**Task to carry out:** Copy, word for word, each line of the data below from the first through the line containing "where we allow", and stop there.
----- Given data
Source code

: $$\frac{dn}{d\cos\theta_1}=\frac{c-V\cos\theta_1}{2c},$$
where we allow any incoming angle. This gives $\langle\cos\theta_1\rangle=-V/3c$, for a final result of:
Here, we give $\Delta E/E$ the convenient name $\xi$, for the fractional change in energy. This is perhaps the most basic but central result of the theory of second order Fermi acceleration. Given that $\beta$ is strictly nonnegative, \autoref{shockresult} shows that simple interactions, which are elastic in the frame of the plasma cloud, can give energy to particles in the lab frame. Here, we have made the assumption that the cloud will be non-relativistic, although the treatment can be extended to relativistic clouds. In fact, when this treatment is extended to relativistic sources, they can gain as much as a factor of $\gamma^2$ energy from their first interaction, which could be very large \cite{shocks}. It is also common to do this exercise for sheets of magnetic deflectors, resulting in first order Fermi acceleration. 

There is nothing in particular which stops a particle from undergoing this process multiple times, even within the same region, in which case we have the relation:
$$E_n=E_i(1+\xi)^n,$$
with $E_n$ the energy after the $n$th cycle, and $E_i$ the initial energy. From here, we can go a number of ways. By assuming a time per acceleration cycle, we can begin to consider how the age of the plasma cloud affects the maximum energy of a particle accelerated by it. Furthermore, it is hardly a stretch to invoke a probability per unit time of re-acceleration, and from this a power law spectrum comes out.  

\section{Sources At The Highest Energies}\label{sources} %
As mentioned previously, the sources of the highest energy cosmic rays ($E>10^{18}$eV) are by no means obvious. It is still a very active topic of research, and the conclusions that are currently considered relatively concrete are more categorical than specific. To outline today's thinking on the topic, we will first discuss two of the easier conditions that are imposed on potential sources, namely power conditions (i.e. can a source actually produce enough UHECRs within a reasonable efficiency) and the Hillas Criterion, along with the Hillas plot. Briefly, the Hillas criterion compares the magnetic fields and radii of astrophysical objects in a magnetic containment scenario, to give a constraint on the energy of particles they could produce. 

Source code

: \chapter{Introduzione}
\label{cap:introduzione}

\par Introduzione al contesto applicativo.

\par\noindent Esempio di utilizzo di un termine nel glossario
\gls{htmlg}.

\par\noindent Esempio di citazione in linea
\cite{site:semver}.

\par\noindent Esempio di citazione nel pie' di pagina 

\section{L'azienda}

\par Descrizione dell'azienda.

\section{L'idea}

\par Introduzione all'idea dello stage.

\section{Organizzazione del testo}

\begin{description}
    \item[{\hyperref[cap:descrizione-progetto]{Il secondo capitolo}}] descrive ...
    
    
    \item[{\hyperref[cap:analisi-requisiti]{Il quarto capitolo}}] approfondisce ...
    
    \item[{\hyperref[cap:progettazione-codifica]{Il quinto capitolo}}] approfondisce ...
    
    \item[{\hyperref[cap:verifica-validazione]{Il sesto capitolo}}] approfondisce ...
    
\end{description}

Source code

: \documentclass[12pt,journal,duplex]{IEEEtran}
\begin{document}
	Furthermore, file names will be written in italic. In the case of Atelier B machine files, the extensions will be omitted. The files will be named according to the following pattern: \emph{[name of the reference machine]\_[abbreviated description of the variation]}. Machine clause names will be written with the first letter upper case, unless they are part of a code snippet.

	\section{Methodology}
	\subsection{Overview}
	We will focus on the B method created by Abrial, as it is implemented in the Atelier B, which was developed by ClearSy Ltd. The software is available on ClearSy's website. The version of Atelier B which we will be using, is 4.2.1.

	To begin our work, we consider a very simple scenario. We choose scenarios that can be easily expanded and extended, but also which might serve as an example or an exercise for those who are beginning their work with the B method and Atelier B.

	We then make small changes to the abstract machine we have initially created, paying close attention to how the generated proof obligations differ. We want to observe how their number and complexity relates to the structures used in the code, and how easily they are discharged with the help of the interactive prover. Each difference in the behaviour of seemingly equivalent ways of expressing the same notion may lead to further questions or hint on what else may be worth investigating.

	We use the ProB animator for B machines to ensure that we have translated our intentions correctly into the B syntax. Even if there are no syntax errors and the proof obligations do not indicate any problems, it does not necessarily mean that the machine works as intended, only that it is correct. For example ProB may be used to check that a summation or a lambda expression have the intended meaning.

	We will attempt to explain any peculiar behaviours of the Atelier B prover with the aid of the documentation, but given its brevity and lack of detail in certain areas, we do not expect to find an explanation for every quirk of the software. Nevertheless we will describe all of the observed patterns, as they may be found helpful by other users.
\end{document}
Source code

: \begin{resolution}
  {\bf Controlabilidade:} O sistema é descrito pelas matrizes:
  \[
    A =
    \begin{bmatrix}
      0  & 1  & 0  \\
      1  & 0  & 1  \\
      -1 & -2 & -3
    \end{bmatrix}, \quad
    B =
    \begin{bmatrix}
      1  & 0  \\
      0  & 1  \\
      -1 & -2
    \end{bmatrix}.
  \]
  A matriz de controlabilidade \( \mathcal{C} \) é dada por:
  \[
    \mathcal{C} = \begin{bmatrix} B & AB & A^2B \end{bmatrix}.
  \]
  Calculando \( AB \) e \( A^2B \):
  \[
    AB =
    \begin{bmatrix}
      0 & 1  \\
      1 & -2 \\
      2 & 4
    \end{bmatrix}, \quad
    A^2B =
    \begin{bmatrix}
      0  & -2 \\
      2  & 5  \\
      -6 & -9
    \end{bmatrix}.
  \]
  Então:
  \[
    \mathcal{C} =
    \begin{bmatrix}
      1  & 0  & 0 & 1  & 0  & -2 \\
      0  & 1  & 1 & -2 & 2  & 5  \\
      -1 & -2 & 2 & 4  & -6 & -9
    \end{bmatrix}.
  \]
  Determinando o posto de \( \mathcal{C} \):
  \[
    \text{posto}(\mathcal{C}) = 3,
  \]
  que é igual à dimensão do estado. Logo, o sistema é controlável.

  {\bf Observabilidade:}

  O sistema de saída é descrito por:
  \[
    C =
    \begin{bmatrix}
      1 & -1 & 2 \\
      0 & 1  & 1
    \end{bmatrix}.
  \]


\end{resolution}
----------
**Answer space:**
Source code

: $$\frac{dn}{d\cos\theta_1}=\frac{c-V\cos\theta_1}{2c},$$
where we allow any incoming angle. This gives $\langle\cos\theta_1\rangle=-V/3c$, for a final result of:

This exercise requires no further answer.